Segment Start: EXTRACTED ENTRIES
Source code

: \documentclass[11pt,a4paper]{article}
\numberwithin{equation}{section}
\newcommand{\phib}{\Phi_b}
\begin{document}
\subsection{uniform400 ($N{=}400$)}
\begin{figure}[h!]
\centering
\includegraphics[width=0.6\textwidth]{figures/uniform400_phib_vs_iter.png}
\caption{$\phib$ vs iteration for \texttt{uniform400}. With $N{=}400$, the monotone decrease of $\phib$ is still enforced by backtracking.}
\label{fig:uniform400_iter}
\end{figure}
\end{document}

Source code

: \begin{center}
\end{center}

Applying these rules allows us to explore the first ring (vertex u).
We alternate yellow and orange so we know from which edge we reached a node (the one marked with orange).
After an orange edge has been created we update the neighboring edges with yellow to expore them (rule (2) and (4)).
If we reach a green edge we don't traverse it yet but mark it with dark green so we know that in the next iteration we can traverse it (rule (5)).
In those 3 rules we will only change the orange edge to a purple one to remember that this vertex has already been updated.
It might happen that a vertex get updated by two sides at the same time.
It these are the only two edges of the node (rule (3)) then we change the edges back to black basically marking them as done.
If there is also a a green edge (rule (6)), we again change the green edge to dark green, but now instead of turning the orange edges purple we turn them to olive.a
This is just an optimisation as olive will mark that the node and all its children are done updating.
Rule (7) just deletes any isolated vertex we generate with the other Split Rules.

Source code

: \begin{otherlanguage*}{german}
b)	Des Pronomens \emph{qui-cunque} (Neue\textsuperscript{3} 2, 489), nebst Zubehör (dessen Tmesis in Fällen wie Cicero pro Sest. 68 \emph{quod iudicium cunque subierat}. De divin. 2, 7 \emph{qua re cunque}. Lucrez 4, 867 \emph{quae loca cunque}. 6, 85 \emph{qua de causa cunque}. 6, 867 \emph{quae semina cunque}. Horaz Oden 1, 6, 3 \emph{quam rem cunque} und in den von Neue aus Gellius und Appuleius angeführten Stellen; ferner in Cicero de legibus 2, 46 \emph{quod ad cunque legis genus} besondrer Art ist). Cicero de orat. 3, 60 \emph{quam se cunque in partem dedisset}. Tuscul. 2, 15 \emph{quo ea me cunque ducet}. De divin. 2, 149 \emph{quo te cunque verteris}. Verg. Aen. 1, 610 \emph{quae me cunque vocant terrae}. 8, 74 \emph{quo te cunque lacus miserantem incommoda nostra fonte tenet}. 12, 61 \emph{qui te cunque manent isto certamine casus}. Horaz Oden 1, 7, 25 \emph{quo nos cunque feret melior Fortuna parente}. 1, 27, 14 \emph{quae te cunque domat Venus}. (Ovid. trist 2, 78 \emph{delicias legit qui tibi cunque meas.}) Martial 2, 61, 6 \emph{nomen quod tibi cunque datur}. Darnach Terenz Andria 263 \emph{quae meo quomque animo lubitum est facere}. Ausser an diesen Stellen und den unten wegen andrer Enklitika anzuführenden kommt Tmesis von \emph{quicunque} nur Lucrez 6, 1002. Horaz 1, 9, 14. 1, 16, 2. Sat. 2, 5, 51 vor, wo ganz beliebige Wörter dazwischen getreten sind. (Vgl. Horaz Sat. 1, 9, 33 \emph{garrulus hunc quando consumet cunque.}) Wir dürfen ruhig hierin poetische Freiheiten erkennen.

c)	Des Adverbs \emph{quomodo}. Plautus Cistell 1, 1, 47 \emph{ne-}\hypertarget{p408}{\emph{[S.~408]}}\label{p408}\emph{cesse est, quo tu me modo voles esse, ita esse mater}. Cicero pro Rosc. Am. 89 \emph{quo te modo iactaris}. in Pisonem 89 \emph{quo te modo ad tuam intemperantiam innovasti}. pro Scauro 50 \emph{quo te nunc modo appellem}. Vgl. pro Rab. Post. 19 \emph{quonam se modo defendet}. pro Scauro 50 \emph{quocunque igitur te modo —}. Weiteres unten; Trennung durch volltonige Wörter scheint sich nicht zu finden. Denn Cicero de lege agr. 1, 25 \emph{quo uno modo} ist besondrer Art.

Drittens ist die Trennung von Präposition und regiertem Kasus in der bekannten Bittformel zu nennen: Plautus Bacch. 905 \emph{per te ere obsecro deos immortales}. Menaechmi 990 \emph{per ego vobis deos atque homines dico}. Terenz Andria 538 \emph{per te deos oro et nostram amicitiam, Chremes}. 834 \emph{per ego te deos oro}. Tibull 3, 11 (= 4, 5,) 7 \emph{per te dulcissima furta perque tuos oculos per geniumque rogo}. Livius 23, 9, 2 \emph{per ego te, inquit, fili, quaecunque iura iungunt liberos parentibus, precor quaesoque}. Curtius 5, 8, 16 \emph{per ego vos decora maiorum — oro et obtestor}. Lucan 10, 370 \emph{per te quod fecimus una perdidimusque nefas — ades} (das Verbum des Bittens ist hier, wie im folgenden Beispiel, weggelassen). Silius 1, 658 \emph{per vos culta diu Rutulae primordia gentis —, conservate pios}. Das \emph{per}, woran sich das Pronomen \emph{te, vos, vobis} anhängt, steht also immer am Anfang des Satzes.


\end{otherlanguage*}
Segment End: EXTRACTED ENTRIES
### [ACTION ITEM]
Using the records above, pull out each line where the word "will" occurs.

### [RESPONSE AREA]
In those 3 rules we will only change the orange edge to a purple one to remember that this vertex has already been updated.
This is just an optimisation as olive will mark that the node and all its children are done updating.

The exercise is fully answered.